Data to use below:

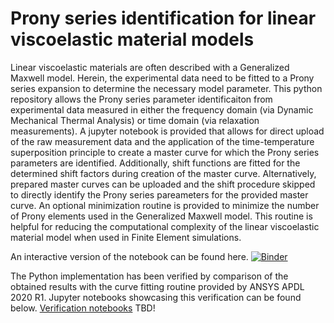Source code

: # Prony series identification for linear viscoelastic material models

Linear viscoelastic materials are often described with a Generalized Maxwell model. Herein, the experimental data need to be fitted to a Prony series expansion to determine the necessary model parameter. This python repository allows the Prony series parameter identificaiton from experimental data measured in either the frequency domain (via Dynamic Mechanical Thermal Analysis) or time domain (via relaxation measurements). A jupyter notebook is provided that allows for direct upload of the raw measurement data and the application of the time-temperature superposition principle to create a master curve for which the Prony series parameters are identified. Additionally, shift functions are fitted for the determined shift factors during creation of the master curve. Alternatively, prepared master curves can be uploaded and the shift procedure skipped to directly identify the Prony series pareameters for the provided master curve. An optional minimization routine is provided to minimize the number of Prony elements used in the Generalized Maxwell model. This routine is helpful for reducing the computational complexity of the linear viscoelastic material model when used in Finite Element simulations.

An interactive version of the notebook can be found here. 
[![Binder](https://mybinder.org/badge_logo.svg)](https://mybinder.org/v2/gh/martin-springer/LinViscoFit/HEAD?urlpath=voila%2Frender%2FLinViscoFit.ipynb)

The Python implementation has been verified by comparison of the obtained results with the curve fitting routine provided by ANSYS APDL 2020 R1. Jupyter notebooks showcasing this verification can be found below.
[Verification notebooks](verification) TBD!

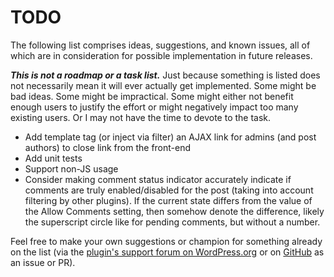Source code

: # TODO

The following list comprises ideas, suggestions, and known issues, all of which are in consideration for possible implementation in future releases.

***This is not a roadmap or a task list.*** Just because something is listed does not necessarily mean it will ever actually get implemented. Some might be bad ideas. Some might be impractical. Some might either not benefit enough users to justify the effort or might negatively impact too many existing users. Or I may not have the time to devote to the task.

* Add template tag (or inject via filter) an AJAX link for admins (and post authors) to close link from the front-end
* Add unit tests
* Support non-JS usage
* Consider making comment status indicator accurately indicate if comments are truly enabled/disabled for the post (taking into account filtering by other plugins). If the current state differs from the value of the Allow Comments setting, then somehow denote the difference, likely the superscript circle like for pending comments, but without a number.

Feel free to make your own suggestions or champion for something already on the list (via the [plugin's support forum on WordPress.org](https://wordpress.org/support/plugin/one-click-close-comments/) or on [GitHub](https://github.com/coffee2code/one-click-close-comments/) as an issue or PR).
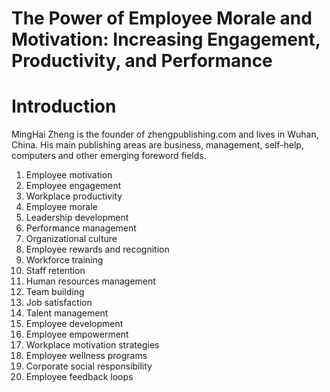 # The Power of Employee Morale and Motivation: Increasing Engagement, Productivity, and Performance

# Introduction



MingHai Zheng is the founder of zhengpublishing.com and lives in Wuhan, China. His main publishing areas are business, management, self-help, computers and other emerging foreword fields.



1. Employee motivation
2. Employee engagement
3. Workplace productivity
4. Employee morale
5. Leadership development
6. Performance management
7. Organizational culture
8. Employee rewards and recognition
9. Workforce training
10. Staff retention
11. Human resources management
12. Team building
13. Job satisfaction
14. Talent management
15. Employee development
16. Employee empowerment
17. Workplace motivation strategies
18. Employee wellness programs
19. Corporate social responsibility
20. Employee feedback loops

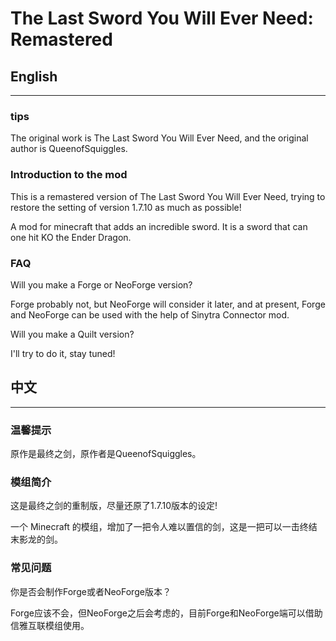 # The Last Sword You Will Ever Need: Remastered

## English

---
### tips
The original work is The Last Sword You Will Ever Need, and the original author is QueenofSquiggles.

### Introduction to the mod
This is a remastered version of The Last Sword You Will Ever Need, trying to restore the setting of version 1.7.10 as much as possible!

A mod for minecraft that adds an incredible sword. It is a sword that can one hit KO the Ender Dragon.
### FAQ
Will you make a Forge or NeoForge version?

Forge probably not, but NeoForge will consider it later, and at present, Forge and NeoForge can be used with the help of Sinytra Connector mod.

Will you make a Quilt version?

I'll try to do it, stay tuned!

## 中文

---
### 温馨提示
原作是最终之剑，原作者是QueenofSquiggles。

### 模组简介
这是最终之剑的重制版，尽量还原了1.7.10版本的设定!

一个 Minecraft 的模组，增加了一把令人难以置信的剑，这是一把可以一击终结末影龙的剑。
### 常见问题
你是否会制作Forge或者NeoForge版本？

Forge应该不会，但NeoForge之后会考虑的，目前Forge和NeoForge端可以借助信雅互联模组使用。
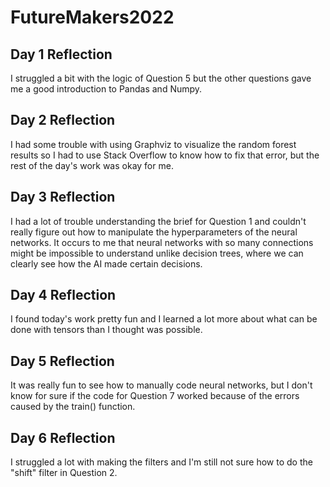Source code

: # FutureMakers2022
## Day 1 Reflection
I struggled a bit with the logic of Question 5 but the other questions gave me a good introduction to Pandas and Numpy.
## Day 2 Reflection 
I had some trouble with using Graphviz to visualize the random forest results so I had to use Stack Overflow to know how to fix that error, but the rest of the day's work was okay for me.
## Day 3 Reflection
I had a lot of trouble understanding the brief for Question 1 and couldn't really figure out how to manipulate the hyperparameters of the neural networks. It occurs to me that neural networks with so many connections might be impossible to understand unlike decision trees, where we can clearly see how the AI made certain decisions. 
## Day 4 Reflection
I found today's work pretty fun and I learned a lot more about what can be done with tensors than I thought was possible.
## Day 5 Reflection
It was really fun to see how to manually code neural networks, but I don't know for sure if the code for Question 7 worked because of the errors caused by the train() function.
## Day 6 Reflection
I struggled a lot with making the filters and I'm still not sure how to do the "shift" filter in Question 2.
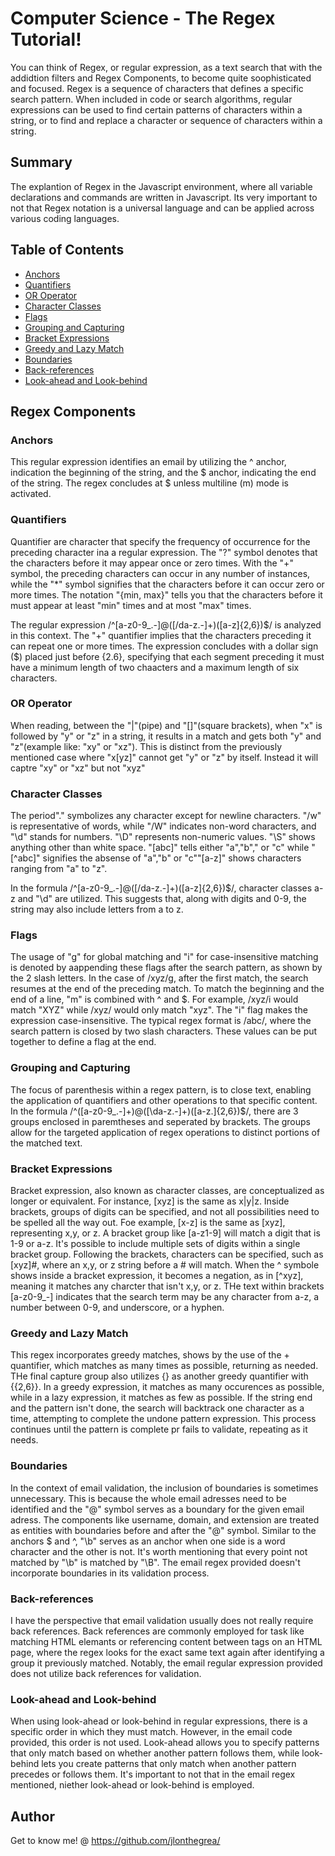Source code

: # Computer Science - The Regex Tutorial!

You can think of Regex, or regular expression, as a text search that with the addidtion filters and Regex Components, to become quite soophisticated and focused. Regex is a sequence of characters that defines a specific search pattern. When included in code or search algorithms, regular expressions can be used to find certain patterns of characters within a string, or to find and replace a character or sequence of characters within a string.

## Summary

The explantion of Regex in the Javascript environment, where all variable declarations and commands are written in Javascript. Its very important to not that Regex notation is a universal language and can be applied across various coding languages.
 
## Table of Contents

- [Anchors](#anchors)
- [Quantifiers](#quantifiers)
- [OR Operator](#or-operator)
- [Character Classes](#character-classes)
- [Flags](#flags)
- [Grouping and Capturing](#grouping-and-capturing)
- [Bracket Expressions](#bracket-expressions)
- [Greedy and Lazy Match](#greedy-and-lazy-match)
- [Boundaries](#boundaries)
- [Back-references](#back-references)
- [Look-ahead and Look-behind](#look-ahead-and-look-behind)

## Regex Components

### Anchors

This regular expression identifies an email by utilizing the ^ anchor, indication the beginning of the string, and the $ anchor, indicating the end of the string. The regex concludes at $ unless multiline (m) mode is activated.

### Quantifiers

Quantifier are character that specify the frequency of occurrence for the preceding character ina a regular expression. The "?" symbol denotes that the characters before it may appear once or zero times. With the "+" symbol, the preceding characters can occur in any number of instances, while the "*" symbol signifies that the characters before it can occur zero or more times. The notation "{min, max}" tells you that the characters before it must appear at least "min" times and at most "max" times.

The regular expression /^[a-z0-9_.-]@([/da-z.-]+)([a-z]{2,6})$/ is analyzed in this context. The "+" quantifier implies that the characters preceding it can repeat one or more times. The expression concludes with a dollar sign ($) placed just before {2.6}, specifying that each segment preceding it must have a minimum length of two chaacters and a maximum length of six characters.

### OR Operator

When reading, between the "|"(pipe) and "[]"(square brackets), when "x" is followed by "y" or "z" in a string, it results in a match and gets both "y" and "z"(example like: "xy" or "xz"). This is distinct from the previously mentioned case where "x[yz]" cannot get "y" or "z" by itself. Instead it will captre "xy" or "xz" but not "xyz"

### Character Classes

The period"." symbolizes any character except for newline characters. "/w" is representative of words, while "/W" indicates non-word characters, and "\d" stands for numbers. "\D" represents non-numeric values. "\S" shows anything other than white space. "[abc]" tells either "a","b"," or "c" while "[^abc]" signifies the absense of "a","b" or "c""[a-z]" shows characters ranging from "a" to "z".

In the formula /^[a-z0-9_.-]@([/da-z.-]+)([a-z]{2,6})$/, character classes a-z and "\d" are utilized. This suggests that, along with digits and 0-9, the string may also include letters from a to z.

### Flags

The usage of "g" for global matching and "i" for case-insensitive matching is denoted by aappending these flags after the search pattern, as shown by the 2 slash letters. In the case of /xyz/g, after the first match, the search resumes at the end of the preceding match. To match the beginning and the end of a line, "m" is combined with ^ and $. For example, /xyz/i would match "XYZ" while /xyz/ would only match "xyz". The "i" flag makes the expression case-insensitive. The typical regex format is /abc/, where the search pattern is closed by two slash characters. These values can be put together to define a flag at the end.

### Grouping and Capturing

The focus of parenthesis within a regex pattern, is to close text, enabling the application of quantifiers and other operations to that specific content. In the formula /^([a-z0-9_.-]+)@([\da-z.-]+)([a-z.]{2,6})$/, there are 3 groups enclosed in paremtheses and seperated by brackets. The groups allow for the targeted application of regex operations to distinct portions of the matched text.

### Bracket Expressions

Bracket expression, also known as character classes, are conceptualized as longer or equivalent. For instance, [xyz] is the same as x|y|z. Inside brackets, groups of digits can be specified, and not all possibilities need to be spelled all the way out. Foe example, [x-z] is the same as [xyz], representing x,y, or z. A bracket group like [a-z1-9] will match a digit that is 1-9 or a-z. It's possible to include multiple sets of digits within a single bracket group. Following the brackets, characters can be specified, such as [xyz]#, where an x,y, or z string before a # will match. When the ^ symbole shows inside a bracket expression, it becomes a negation, as in [^xyz], meaning it matches any charcter that isn't x,y, or z. THe text within brackets [a-z0-9_-] indicates that the search term may be any character from a-z, a number between 0-9, and underscore, or a hyphen.

### Greedy and Lazy Match

This regex incorporates greedy matches, shows by the use of the + quantifier, which matches as many times as possible, returning as needed. THe final capture group also utilizes {} as another greedy quantifier with {{2,6}}. In a greedy expression, it matches as many occurences as possible, while in a lazy expression, it matches as few as possible. If the string end and the pattern isn't done, the search will backtrack one character as a time, attempting to complete the undone pattern expression. This process continues until the pattern is complete pr fails to validate, repeating as it needs.

### Boundaries

In the context of email validation, the inclusion of boundaries is sometimes unnecessary. This is because the whole email adresses need to be identified and the "@" symbol serves as a boundary for the given email adress. The components like username, domain, and extension are treated as entities with boundaries before and after the "@" symbol. Similar to the anchors $ and ^, "\b" serves as an anchor when one side is a word character and the other is not. It's worth mentioning that every point not matched by "\b" is matched by "\B". The email regex provided doesn't incorporate boundaries in its validation process.

### Back-references

I have the perspective that email validation usually does not really require back references. Back references are commonly employed for task like matching HTML elemants or referencing content between tags on an HTML page, where the regex looks for the exact same text again after identifying a group it previously matched. Notably, the email regular expression provided does not utilize back references for validation.

### Look-ahead and Look-behind

When using look-ahead or look-behind in regular expressions, there is a specific order in which they must match. However, in the email code provided, this order is not used. Look-ahead allows you to specify patterns that only match based on whether another pattern follows them, while look-behind lets you create patterns that only match when another pattern precedes or follows them. It's important to not that in the email regex mentioned, niether look-ahead or look-behind is employed.

## Author

Get to know me! @
https://github.com/jlonthegrea/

End of Data to use.

Among the entries, find every line holding "Workplace" and return it.

Response below
3. Workplace productivity
17. Workplace motivation strategies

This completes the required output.